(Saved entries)
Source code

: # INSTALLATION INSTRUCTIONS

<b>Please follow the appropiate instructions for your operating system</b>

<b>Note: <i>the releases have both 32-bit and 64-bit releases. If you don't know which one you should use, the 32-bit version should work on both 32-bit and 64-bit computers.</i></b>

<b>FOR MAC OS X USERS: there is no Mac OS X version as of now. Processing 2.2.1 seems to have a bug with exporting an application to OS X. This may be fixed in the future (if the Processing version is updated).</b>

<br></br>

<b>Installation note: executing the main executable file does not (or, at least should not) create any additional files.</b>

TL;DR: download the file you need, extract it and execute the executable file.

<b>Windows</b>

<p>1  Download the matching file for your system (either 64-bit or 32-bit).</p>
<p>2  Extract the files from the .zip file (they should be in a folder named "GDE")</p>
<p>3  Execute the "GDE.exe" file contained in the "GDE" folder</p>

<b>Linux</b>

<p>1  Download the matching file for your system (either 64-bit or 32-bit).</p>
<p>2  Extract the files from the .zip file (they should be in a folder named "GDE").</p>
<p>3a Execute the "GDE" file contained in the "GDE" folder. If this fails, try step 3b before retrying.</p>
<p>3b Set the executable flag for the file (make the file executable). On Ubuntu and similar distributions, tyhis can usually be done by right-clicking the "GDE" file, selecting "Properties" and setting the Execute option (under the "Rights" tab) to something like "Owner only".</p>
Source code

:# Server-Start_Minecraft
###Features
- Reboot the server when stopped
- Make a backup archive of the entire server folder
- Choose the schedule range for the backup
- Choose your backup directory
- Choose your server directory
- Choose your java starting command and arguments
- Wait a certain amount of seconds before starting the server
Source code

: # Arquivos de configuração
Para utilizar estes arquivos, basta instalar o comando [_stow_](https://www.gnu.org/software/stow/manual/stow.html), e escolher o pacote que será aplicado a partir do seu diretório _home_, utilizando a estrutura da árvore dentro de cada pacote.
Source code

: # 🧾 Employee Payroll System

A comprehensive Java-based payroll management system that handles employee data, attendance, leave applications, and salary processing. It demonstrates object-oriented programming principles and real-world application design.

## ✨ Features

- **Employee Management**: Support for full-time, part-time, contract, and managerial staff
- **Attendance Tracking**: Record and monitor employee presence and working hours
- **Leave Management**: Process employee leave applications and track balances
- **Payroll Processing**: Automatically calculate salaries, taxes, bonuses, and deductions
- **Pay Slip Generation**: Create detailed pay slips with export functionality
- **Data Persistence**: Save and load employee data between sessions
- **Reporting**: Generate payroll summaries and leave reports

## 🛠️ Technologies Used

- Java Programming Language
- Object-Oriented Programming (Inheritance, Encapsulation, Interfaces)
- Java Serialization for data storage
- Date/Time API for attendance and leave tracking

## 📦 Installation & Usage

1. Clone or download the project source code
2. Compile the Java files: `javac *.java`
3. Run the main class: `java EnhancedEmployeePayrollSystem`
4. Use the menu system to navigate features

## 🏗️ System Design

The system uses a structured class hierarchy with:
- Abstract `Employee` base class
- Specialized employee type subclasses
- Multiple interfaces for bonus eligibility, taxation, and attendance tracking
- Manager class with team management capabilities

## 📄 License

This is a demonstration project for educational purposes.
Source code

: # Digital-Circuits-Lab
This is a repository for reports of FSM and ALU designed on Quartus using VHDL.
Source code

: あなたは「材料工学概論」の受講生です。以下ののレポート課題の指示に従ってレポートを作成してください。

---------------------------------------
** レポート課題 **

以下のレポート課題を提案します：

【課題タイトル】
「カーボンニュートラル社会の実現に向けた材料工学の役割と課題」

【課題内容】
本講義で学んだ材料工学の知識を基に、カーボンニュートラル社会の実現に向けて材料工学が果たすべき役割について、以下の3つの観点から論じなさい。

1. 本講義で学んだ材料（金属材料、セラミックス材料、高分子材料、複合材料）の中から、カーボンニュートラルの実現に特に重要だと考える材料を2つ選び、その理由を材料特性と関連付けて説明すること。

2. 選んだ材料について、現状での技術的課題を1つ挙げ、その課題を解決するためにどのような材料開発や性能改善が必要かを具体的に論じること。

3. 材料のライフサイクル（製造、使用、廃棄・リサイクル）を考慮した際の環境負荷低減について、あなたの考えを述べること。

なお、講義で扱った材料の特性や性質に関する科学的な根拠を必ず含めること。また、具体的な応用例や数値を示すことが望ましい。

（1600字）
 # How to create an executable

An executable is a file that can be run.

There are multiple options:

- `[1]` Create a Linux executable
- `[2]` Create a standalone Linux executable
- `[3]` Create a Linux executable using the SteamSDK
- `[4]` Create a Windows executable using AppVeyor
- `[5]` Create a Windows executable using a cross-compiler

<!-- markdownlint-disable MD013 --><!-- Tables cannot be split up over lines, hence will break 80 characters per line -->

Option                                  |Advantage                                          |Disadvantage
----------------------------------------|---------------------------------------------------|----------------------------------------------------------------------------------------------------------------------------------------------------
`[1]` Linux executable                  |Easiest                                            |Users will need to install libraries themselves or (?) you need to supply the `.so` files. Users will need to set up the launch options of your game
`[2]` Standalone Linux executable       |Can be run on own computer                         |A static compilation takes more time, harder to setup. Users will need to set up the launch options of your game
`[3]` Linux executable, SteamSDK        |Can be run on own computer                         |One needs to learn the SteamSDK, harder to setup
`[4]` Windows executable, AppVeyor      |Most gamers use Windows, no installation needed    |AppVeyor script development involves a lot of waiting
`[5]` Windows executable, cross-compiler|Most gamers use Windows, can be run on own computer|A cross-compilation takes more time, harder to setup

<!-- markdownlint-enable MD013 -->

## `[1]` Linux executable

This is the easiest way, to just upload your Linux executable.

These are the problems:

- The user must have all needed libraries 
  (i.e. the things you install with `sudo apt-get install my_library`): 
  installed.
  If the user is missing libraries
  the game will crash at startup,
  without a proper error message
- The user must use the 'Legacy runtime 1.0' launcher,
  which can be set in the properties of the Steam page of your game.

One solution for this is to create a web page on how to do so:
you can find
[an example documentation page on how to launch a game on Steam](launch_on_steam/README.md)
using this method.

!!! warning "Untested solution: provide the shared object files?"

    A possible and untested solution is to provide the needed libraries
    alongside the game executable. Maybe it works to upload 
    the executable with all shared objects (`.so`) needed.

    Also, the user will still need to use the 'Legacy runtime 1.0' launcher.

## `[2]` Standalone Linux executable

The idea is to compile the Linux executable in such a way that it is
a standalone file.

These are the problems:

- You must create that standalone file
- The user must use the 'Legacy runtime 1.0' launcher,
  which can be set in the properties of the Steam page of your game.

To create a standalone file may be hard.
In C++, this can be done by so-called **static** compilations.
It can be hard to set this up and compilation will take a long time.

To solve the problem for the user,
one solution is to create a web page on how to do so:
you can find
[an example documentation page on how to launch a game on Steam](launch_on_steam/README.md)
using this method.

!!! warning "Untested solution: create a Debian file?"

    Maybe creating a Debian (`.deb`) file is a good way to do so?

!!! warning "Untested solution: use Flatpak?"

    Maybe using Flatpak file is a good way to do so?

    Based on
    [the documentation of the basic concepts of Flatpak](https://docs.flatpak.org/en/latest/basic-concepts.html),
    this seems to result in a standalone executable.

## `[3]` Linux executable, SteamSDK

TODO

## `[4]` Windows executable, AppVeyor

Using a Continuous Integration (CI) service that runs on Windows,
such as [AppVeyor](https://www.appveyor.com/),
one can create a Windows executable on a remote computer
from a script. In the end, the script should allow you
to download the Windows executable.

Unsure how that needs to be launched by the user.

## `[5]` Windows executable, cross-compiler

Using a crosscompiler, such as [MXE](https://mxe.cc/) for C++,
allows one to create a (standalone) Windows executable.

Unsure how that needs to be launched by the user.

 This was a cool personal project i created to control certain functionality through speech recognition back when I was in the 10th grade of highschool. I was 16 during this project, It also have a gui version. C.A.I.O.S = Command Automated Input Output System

• **Exercise objective**
Print exactly the lines above, starting at the line that contains "Using a Continuous" and ending with the last line of the records, both included.

• **Your response**
Using a Continuous Integration (CI) service that runs on Windows,
such as [AppVeyor](https://www.appveyor.com/),
one can create a Windows executable on a remote computer
from a script. In the end, the script should allow you
to download the Windows executable.

Unsure how that needs to be launched by the user.

## `[5]` Windows executable, cross-compiler

Using a crosscompiler, such as [MXE](https://mxe.cc/) for C++,
allows one to create a (standalone) Windows executable.

Unsure how that needs to be launched by the user.

 This was a cool personal project i created to control certain functionality through speech recognition back when I was in the 10th grade of highschool. I was 16 during this project, It also have a gui version. C.A.I.O.S = Command Automated Input Output System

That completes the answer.